▸ INFORMATION PROVIDED
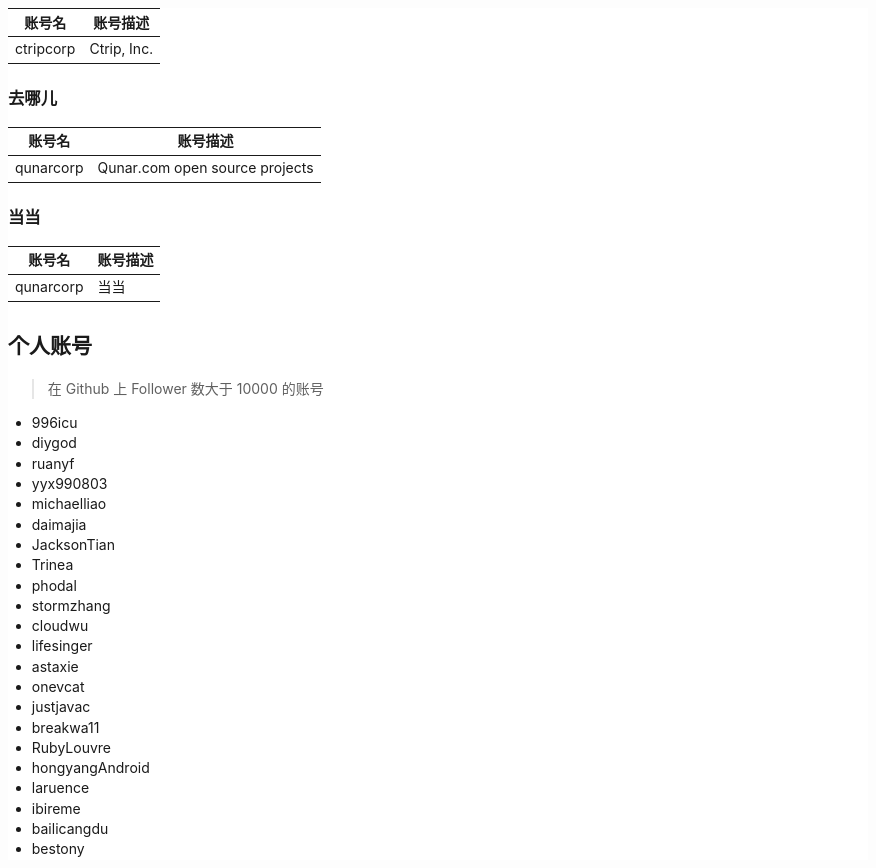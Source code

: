 |账号名|账号描述|
|---|---|
|ctripcorp|Ctrip, Inc.|

### 去哪儿

|账号名|账号描述|
|---|---|
|qunarcorp|Qunar.com open source projects|

### 当当

|账号名|账号描述|
|---|---|
|qunarcorp|当当|

## 个人账号

> 在 Github 上 Follower 数大于 10000 的账号

- 996icu
- diygod
- ruanyf	
- yyx990803	
- michaelliao	
- daimajia	
- JacksonTian	
- Trinea	
- phodal	
- stormzhang	
- cloudwu	
- lifesinger	
- astaxie	
- onevcat	
- justjavac	
- breakwa11	
- RubyLouvre	
- hongyangAndroid	
- laruence	
- ibireme	
- bailicangdu
- bestony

▸ WORK INSTRUCTIONS
All lines carrying the word "qunarcorp" must be copied from the data above.

▸ OUTPUT OF THE TASK
|qunarcorp|Qunar.com open source projects|
|qunarcorp|当当|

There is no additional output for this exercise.